• Task details: Look below. Copy each line that has "特征描述" in it.

§ §

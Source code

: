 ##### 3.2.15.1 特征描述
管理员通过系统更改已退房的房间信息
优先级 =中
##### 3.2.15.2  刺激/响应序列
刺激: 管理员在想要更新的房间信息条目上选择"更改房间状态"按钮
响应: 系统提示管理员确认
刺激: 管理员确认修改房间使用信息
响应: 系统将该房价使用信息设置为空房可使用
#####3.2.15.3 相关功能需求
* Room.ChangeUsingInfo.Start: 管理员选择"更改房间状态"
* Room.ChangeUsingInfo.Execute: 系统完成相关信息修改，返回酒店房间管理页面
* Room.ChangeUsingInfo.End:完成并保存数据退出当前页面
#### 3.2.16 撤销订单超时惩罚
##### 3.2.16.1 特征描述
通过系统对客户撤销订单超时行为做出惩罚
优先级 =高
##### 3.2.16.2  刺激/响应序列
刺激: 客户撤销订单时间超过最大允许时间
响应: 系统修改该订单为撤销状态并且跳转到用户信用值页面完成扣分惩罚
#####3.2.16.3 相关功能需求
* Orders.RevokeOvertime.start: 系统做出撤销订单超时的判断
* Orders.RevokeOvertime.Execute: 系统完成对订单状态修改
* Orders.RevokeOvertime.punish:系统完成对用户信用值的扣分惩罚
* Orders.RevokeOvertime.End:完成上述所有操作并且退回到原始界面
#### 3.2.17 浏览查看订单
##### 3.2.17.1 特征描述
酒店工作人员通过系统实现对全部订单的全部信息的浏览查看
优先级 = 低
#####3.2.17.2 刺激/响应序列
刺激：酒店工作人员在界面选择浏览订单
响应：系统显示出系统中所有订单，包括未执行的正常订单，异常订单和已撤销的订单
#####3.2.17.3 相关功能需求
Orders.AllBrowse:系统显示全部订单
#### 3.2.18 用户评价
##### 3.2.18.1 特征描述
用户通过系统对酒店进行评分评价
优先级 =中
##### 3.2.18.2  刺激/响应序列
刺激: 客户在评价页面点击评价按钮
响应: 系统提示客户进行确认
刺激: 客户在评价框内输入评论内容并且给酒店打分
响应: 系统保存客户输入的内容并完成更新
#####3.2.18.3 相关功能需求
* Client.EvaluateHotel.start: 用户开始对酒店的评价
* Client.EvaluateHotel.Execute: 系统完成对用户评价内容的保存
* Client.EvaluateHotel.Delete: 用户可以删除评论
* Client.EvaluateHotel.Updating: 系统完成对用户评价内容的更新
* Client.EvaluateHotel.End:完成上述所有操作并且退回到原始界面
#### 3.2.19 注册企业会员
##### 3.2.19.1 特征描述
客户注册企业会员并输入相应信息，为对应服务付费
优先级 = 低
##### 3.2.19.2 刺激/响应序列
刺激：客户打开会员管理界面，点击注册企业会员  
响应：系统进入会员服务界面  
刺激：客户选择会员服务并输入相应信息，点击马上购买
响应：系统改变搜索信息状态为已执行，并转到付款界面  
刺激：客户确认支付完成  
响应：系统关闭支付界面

§ §

• Response below:
: ##### 3.2.15.1 特征描述
##### 3.2.16.1 特征描述
##### 3.2.17.1 特征描述
##### 3.2.18.1 特征描述
##### 3.2.19.1 特征描述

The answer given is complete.